Zu Kurt Weills im französischen Exil komponierter Operette „Der Kuhhandel“, beeinflusst von der Machtergreifung Hitlers und dem 1934 von der Weltpresse aufgegriffenen Vorfall, dass die Waffenindustrie Paraguay und Bolivien während deren Konflikt gleichzeitig belieferte, ist „Clivia“ als ein Seitenstück anzusehen. Auch im „Clivia“-Libretto von Charles Amberg und Franz Maregg geht es, mit Bezug auf den amerikanischen Chaco-Krieg, um politische Machinationen in einem fiktiven südamerikanischen Land, dessen Name Boliguay aus dem der politischen Kontrahenten zusammengesetzt ist.

Die Handlung will deutlich am Erfolg von Eric Charells und Ralf Benatzkys „Im Weißen Rössl“ teilhaben: von dort adaptiert ist die Rolle eines Erfinders im Berliner Dialekt. Nico Dostals Partitur ist ein Mixtum von Tango, Foxtrott, Jazz, Berliner Marschlied und – sehr verhalten – auch von südamerikanischen Rhythmen. Bei der Uraufführung dieser Operette über Filmproduktion als trügerischen Vorwand von Machtpolitik, am 23. Dezember 1933 im Berliner Theater am Nollendorfplatz, war Hitler bereits an der Macht.
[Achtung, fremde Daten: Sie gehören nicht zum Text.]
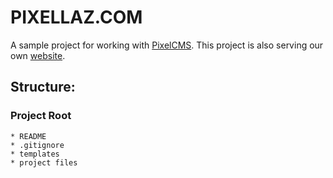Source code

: PIXELLAZ.COM
=============
A sample project for working with [PixelCMS](https://github.com/pixellaz/pixelcms). This project is also serving our own [website](http://pixellaz.com).

Structure:
-------
### Project Root
    * README
    * .gitignore
    * templates
    * project files
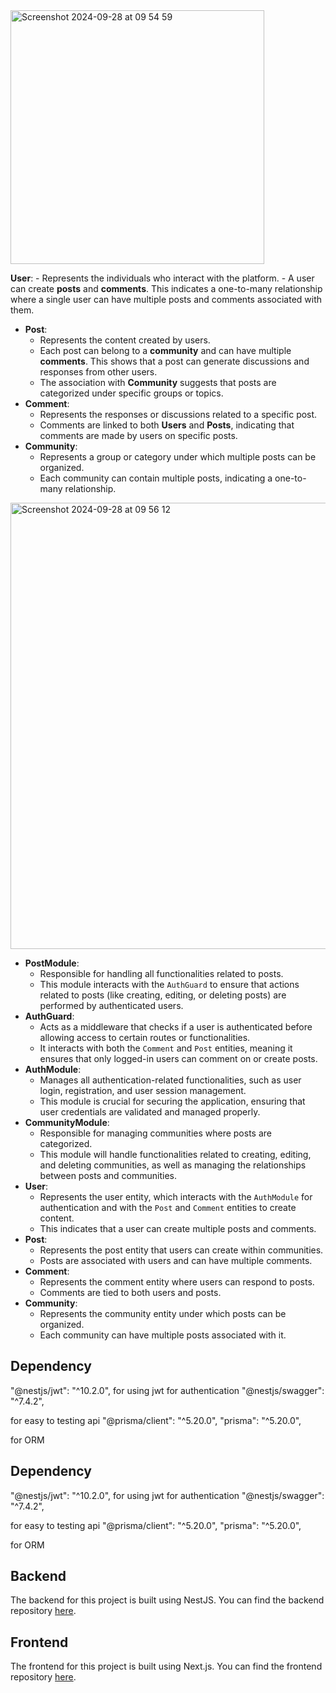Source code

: <img width="406" alt="Screenshot 2024-09-28 at 09 54 59" src="https://github.com/user-attachments/assets/35e08865-a666-4266-bfae-6d5c0caceb94">                          

**User**:
    - Represents the individuals who interact with the platform.
    - A user can create **posts** and **comments**. This indicates a one-to-many relationship where a single user can have multiple posts and comments associated with them.
- **Post**:
    - Represents the content created by users.
    - Each post can belong to a **community** and can have multiple **comments**. This shows that a post can generate discussions and responses from other users.
    - The association with **Community** suggests that posts are categorized under specific groups or topics.
- **Comment**:
    - Represents the responses or discussions related to a specific post.
    - Comments are linked to both **Users** and **Posts**, indicating that comments are made by users on specific posts.
- **Community**:
    - Represents a group or category under which multiple posts can be organized.
    - Each community can contain multiple posts, indicating a one-to-many relationship.

<img width="714" alt="Screenshot 2024-09-28 at 09 56 12" src="https://github.com/user-attachments/assets/8760dc19-093d-41d5-a5c5-575922b00983">


- **PostModule**:
    - Responsible for handling all functionalities related to posts.
    - This module interacts with the `AuthGuard` to ensure that actions related to posts (like creating, editing, or deleting posts) are performed by authenticated users.
- **AuthGuard**:
    - Acts as a middleware that checks if a user is authenticated before allowing access to certain routes or functionalities.
    - It interacts with both the `Comment` and `Post` entities, meaning it ensures that only logged-in users can comment on or create posts.
- **AuthModule**:
    - Manages all authentication-related functionalities, such as user login, registration, and user session management.
    - This module is crucial for securing the application, ensuring that user credentials are validated and managed properly.
- **CommunityModule**:
    - Responsible for managing communities where posts are categorized.
    - This module will handle functionalities related to creating, editing, and deleting communities, as well as managing the relationships between posts and communities.
- **User**:
    - Represents the user entity, which interacts with the `AuthModule` for authentication and with the `Post` and `Comment` entities to create content.
    - This indicates that a user can create multiple posts and comments.
- **Post**:
    - Represents the post entity that users can create within communities.
    - Posts are associated with users and can have multiple comments.
- **Comment**:
    - Represents the comment entity where users can respond to posts.
    - Comments are tied to both users and posts.
- **Community**:
    - Represents the community entity under which posts can be organized.
    - Each community can have multiple posts associated with it.

## Dependency

"@nestjs/jwt": "^10.2.0",
for using jwt for authentication
"@nestjs/swagger": "^7.4.2",

for easy to testing api
"@prisma/client": "^5.20.0",
"prisma": "^5.20.0",

for ORM

## Dependency

"@nestjs/jwt": "^10.2.0",
for using jwt for authentication
"@nestjs/swagger": "^7.4.2",

for easy to testing api
"@prisma/client": "^5.20.0",
"prisma": "^5.20.0",

for ORM

## Backend
The backend for this project is built using NestJS. You can find the backend repository [here](https://github.com/WhatWR/datawow-test/tree/main/backend).

## Frontend
The frontend for this project is built using Next.js. You can find the frontend repository [here](https://github.com/WhatWR/datawow-test/tree/main/frontend).
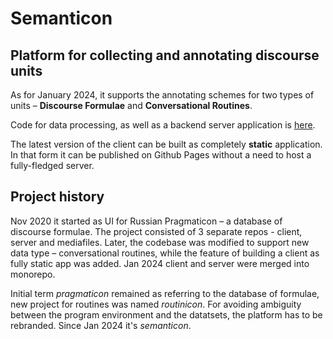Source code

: # Semanticon

## Platform for collecting and annotating discourse units

As for January 2024, it supports the annotating schemes for two types of units &ndash; **Discourse Formulae** and **Conversational Routines**.

Code for data processing, as well as a backend server application is [here](../server/). 

The latest version of the client can be built as completely **static** application. In that form it can be published on Github Pages without a need to host a fully-fledged server.

## Project history

Nov 2020 it started as UI for Russian Pragmaticon &ndash; a database of discourse formulae. The project consisted of 3 separate repos - client, server and mediafiles. Later, the codebase was modified to support new data type &ndash; conversational routines, while the feature of building a client as fully static app was added. Jan 2024 client and server were merged into monorepo.

Initial term _pragmaticon_ remained as referring to the database of formulae, new project for routines was named _routinicon_. For avoiding ambiguity between the program environment and the datatsets, the platform has to be rebranded. Since Jan 2024 it's _semanticon_.

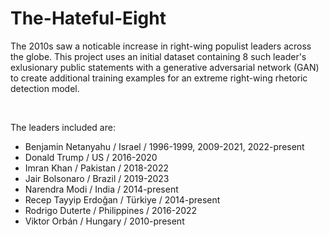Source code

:# The-Hateful-Eight

The 2010s saw a noticable increase in right-wing populist leaders across the globe. This project uses an initial dataset containing 8 such leader's exlusionary public statements with a generative adversarial network (GAN) to create additional training examples for an extreme right-wing rhetoric detection model. 

<br/>

The leaders included are:

- Benjamin Netanyahu / Israel / 1996-1999, 2009-2021, 2022-present
- Donald Trump / US / 2016-2020
- Imran Khan / Pakistan / 2018-2022
- Jair Bolsonaro / Brazil / 2019-2023
- Narendra Modi / India / 2014-present
- Recep Tayyip Erdoğan / Türkiye / 2014-present
- Rodrigo Duterte / Philippines / 2016-2022
- Viktor Orbán / Hungary / 2010-present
Im dritten seiner über 20 Bühnenwerke verzichtet Dostal auf die seit 1930 in europäischen Operetten verwendete Rumba und ersetzt südamerikanische Farben vorwiegend durch spanisches Kolorit. (Auch der hier im Terzett Nr. 14 besungene Manzanares ist ja ein Fluss bei Madrid.)

Der Auftritt eines weiblichen, südamerikanischen Heers zu durchaus deutscher Marschmusik, ließe sich als Parodie auf den NS-Militarismus in Deutschland deuten, oder auch als feminin-utopisches Gegenbild zum germanischen Männlichkeitswahn. (Aber durch den Einsatz von Soldatinnen im letzten Drittel des 20. Jahrhunderts wurde dies auch in Deutschland zur Realität.)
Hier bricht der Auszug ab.